Task brief:
Your answer should consist only of the lines below from the one with "# 使用SBERT进行社区检测聚类" through the one with "在这个配方中，我们将使用SB", copied exactly.

(Stored items)
* * *
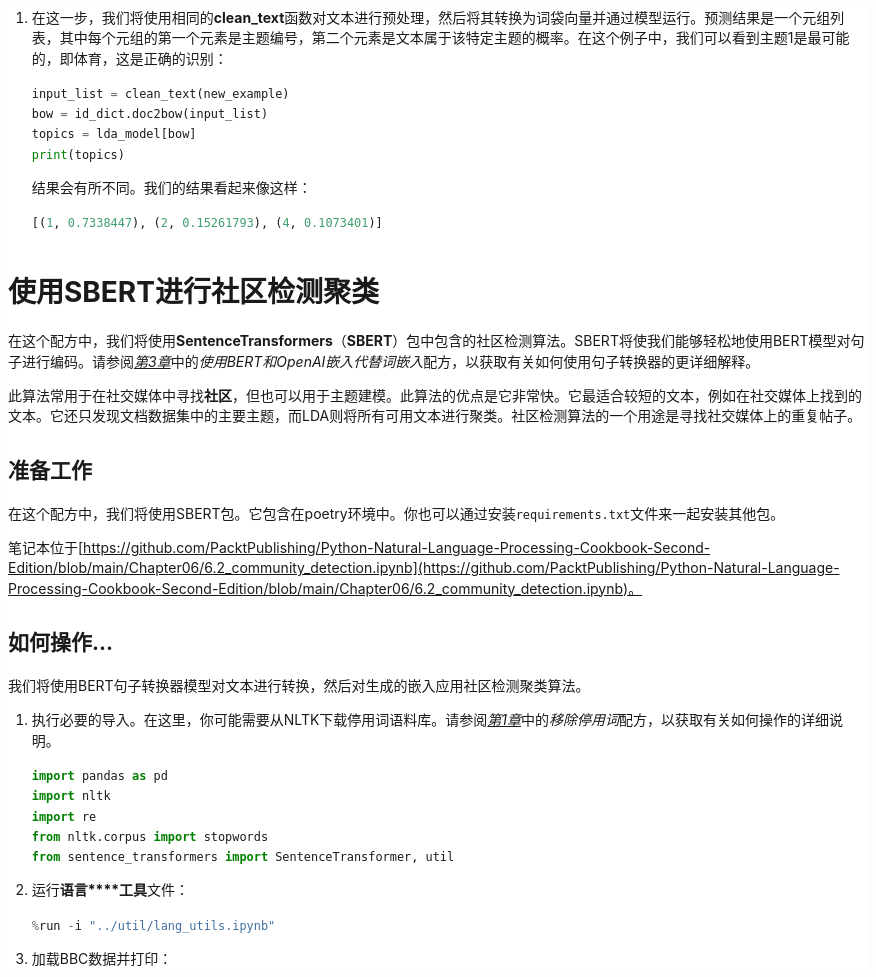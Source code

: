 1.  在这一步，我们将使用相同的**clean_text**函数对文本进行预处理，然后将其转换为词袋向量并通过模型运行。预测结果是一个元组列表，其中每个元组的第一个元素是主题编号，第二个元素是文本属于该特定主题的概率。在这个例子中，我们可以看到主题1是最可能的，即体育，这是正确的识别：

    ```py
    input_list = clean_text(new_example)
    bow = id_dict.doc2bow(input_list)
    topics = lda_model[bow]
    print(topics)
    ```

    结果会有所不同。我们的结果看起来像这样：

    ```py
    [(1, 0.7338447), (2, 0.15261793), (4, 0.1073401)]
    ```

# 使用SBERT进行社区检测聚类

在这个配方中，我们将使用**SentenceTransformers**（**SBERT**）包中包含的社区检测算法。SBERT将使我们能够轻松地使用BERT模型对句子进行编码。请参阅[*第3章*](B18411_03.xhtml#_idTextAnchor067)中的*使用BERT和OpenAI嵌入代替词嵌入*配方，以获取有关如何使用句子转换器的更详细解释。

此算法常用于在社交媒体中寻找**社区**，但也可以用于主题建模。此算法的优点是它非常快。它最适合较短的文本，例如在社交媒体上找到的文本。它还只发现文档数据集中的主要主题，而LDA则将所有可用文本进行聚类。社区检测算法的一个用途是寻找社交媒体上的重复帖子。

## 准备工作

在这个配方中，我们将使用SBERT包。它包含在poetry环境中。你也可以通过安装`requirements.txt`文件来一起安装其他包。

笔记本位于[https://github.com/PacktPublishing/Python-Natural-Language-Processing-Cookbook-Second-Edition/blob/main/Chapter06/6.2_community_detection.ipynb](https://github.com/PacktPublishing/Python-Natural-Language-Processing-Cookbook-Second-Edition/blob/main/Chapter06/6.2_community_detection.ipynb)。

## 如何操作...

我们将使用BERT句子转换器模型对文本进行转换，然后对生成的嵌入应用社区检测聚类算法。

1.  执行必要的导入。在这里，你可能需要从NLTK下载停用词语料库。请参阅[*第1章*](B18411_01.xhtml#_idTextAnchor013)中的*移除停用词*配方，以获取有关如何操作的详细说明。

    ```py
    import pandas as pd
    import nltk
    import re
    from nltk.corpus import stopwords
    from sentence_transformers import SentenceTransformer, util
    ```

1.  运行**语言****工具**文件：

    ```py
    %run -i "../util/lang_utils.ipynb"
    ```

1.  加载BBC数据并打印：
* * *
Written solution:
# 使用SBERT进行社区检测聚类

在这个配方中，我们将使用**SentenceTransformers**（**SBERT**）包中包含的社区检测算法。SBERT将使我们能够轻松地使用BERT模型对句子进行编码。请参阅[*第3章*](B18411_03.xhtml#_idTextAnchor067)中的*使用BERT和OpenAI嵌入代替词嵌入*配方，以获取有关如何使用句子转换器的更详细解释。

此算法常用于在社交媒体中寻找**社区**，但也可以用于主题建模。此算法的优点是它非常快。它最适合较短的文本，例如在社交媒体上找到的文本。它还只发现文档数据集中的主要主题，而LDA则将所有可用文本进行聚类。社区检测算法的一个用途是寻找社交媒体上的重复帖子。

## 准备工作

在这个配方中，我们将使用SBERT包。它包含在poetry环境中。你也可以通过安装`requirements.txt`文件来一起安装其他包。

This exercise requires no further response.